Several of the projects that I lead early on in my project management career had a major component to do with business transformation.  Either through the application of new technologies or reworking bad corporate processes.  The need to apply constant change within organizations sometimes is seen as necessary in order to ensure a continuance of competitiveness or improvement.

Business process improvement in fact often goes hand in hand with applying new technology in organization as often the expenditure can only be justified by transforming the way that companies do business.  Having said that though I have found that within organizations if the objectives and strategy are unclear, the process reengineering work suffers and it becomes nothing more than a headless beast.  The lack of direction causes project teams to develop a certain sense of aimlessness in their approach and as such trap into into failure.

These issues got me thinking about something that we take for granted.  We often as humans assume that with change comes progress.  We assume that if the situation we operate within is bad, then by applying change we receive improvement.  Certainly that is an optimistic and healthy way of approaching change.  However, resistance to change comes because of a fear that the change will bring about greater misery rather than relief.

The reason that resistance takes place sometimes is not because there is a perception problem or out of some fantasy that certain stakeholders create.   The reason that we see people resist change is because they have more than likely experienced negative consequences resulting from a change that took place in the past.

Establishing an understanding that not all change brings about progress is a healthy balance for the project management community as I’ve often found that professionals in our field tend to thrive on change sometimes only for the sake of change.  It is natural for project managers to thrive on change as this is their chosen profession.  However, we must be critical and examine the reasons behind the proposed change.  We have to determine if the change is warranted and developing a justification for this change can only take place by establishing a visible link to the business objectives of the organization.

Identifying the critical drivers impacting the business allows us to look at the business process holistically and determine if change has to be applied to achieve improved performance.   This is difficult because it means that as project managers we must sometimes provide feedback to executives opposing the initiation of a project or a program.  It is somewhat counter intuitive as we depend on these projects to stay engaged and frankly keep our jobs.

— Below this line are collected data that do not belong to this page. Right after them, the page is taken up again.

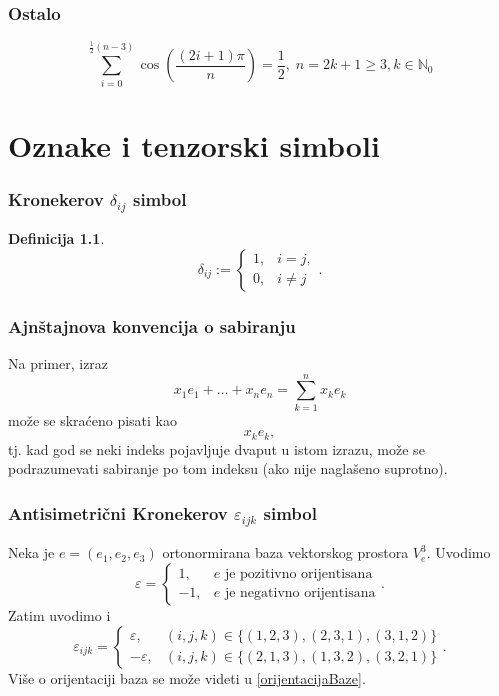 \documentclass[a4paper,12pt,twoside]{report}
\newtheorem{definition}{Definicija}[section]
\numberwithin{algorithm}{section}
\begin{document}
\subsection{Ostalo}
\[
 \sum_{i=0}^{\frac{1}{2}{(n-3)}}\cos\left(\frac{\left(2i+1\right)\pi}{n}\right) = \frac{1}{2},\;n=2k+1\geq3, k \in \mathbb{N}_0
\]

\newpage

\chapter{Oznake i tenzorski simboli}
\subsection{Kronekerov $\delta_{ij}$ simbol}
\begin{definition}
    \[ \delta_{ij} := \begin{cases}
        1, & i = j,\\
        0, & i \neq j
    \end{cases}. \]
\end{definition}
\subsection{Ajnštajnova konvencija o sabiranju}
Na primer, izraz \[ x_1e_1 + \dots + x_ne_n = \sum_{k=1}^{n} x_ke_k\]
može se skraćeno pisati kao 
\[ x_ke_k, \] tj. kad god se neki indeks pojavljuje dvaput u istom izrazu, može se podrazumevati sabiranje po tom indeksu (ako nije naglašeno suprotno).
\subsection{Antisimetrični Kronekerov $\varepsilon_{ijk}$ simbol}
Neka je $e = (e_1, e_2, e_3)$ ortonormirana baza vektorskog prostora $V_e^3$. Uvodimo 
\[ \varepsilon = \begin{cases}
    1, & e \text{ je pozitivno orijentisana}\\
    -1, & e \text{ je negativno orijentisana}
\end{cases}. \]
Zatim uvodimo i 
\[ \varepsilon_{ijk} = \begin{cases}
    \varepsilon, & (i, j, k) \in \{(1, 2, 3), (2, 3, 1), (3, 1, 2)\}\\
    -\varepsilon, & (i, j, k) \in \{ (2, 1, 3), (1, 3, 2), (3, 2, 1) \}
\end{cases}. \]
Više o orijentaciji baza se može videti u \ref{orijentacijaBaze}.
  
\end{document}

I often share in training sessions that one of the hardest things that a project manager has to do is to kill a failing project. Whether the failure is caused by poor performance or bad alignment to strategy matters little as the drain on the financial and human resources is basically no different.  If we keep this in mind when evaluating strategic change projects, it will help us speak out against projects that don’t make sense.  After all, it is easier to stop a project from getting initiated that killing a project in mid stream.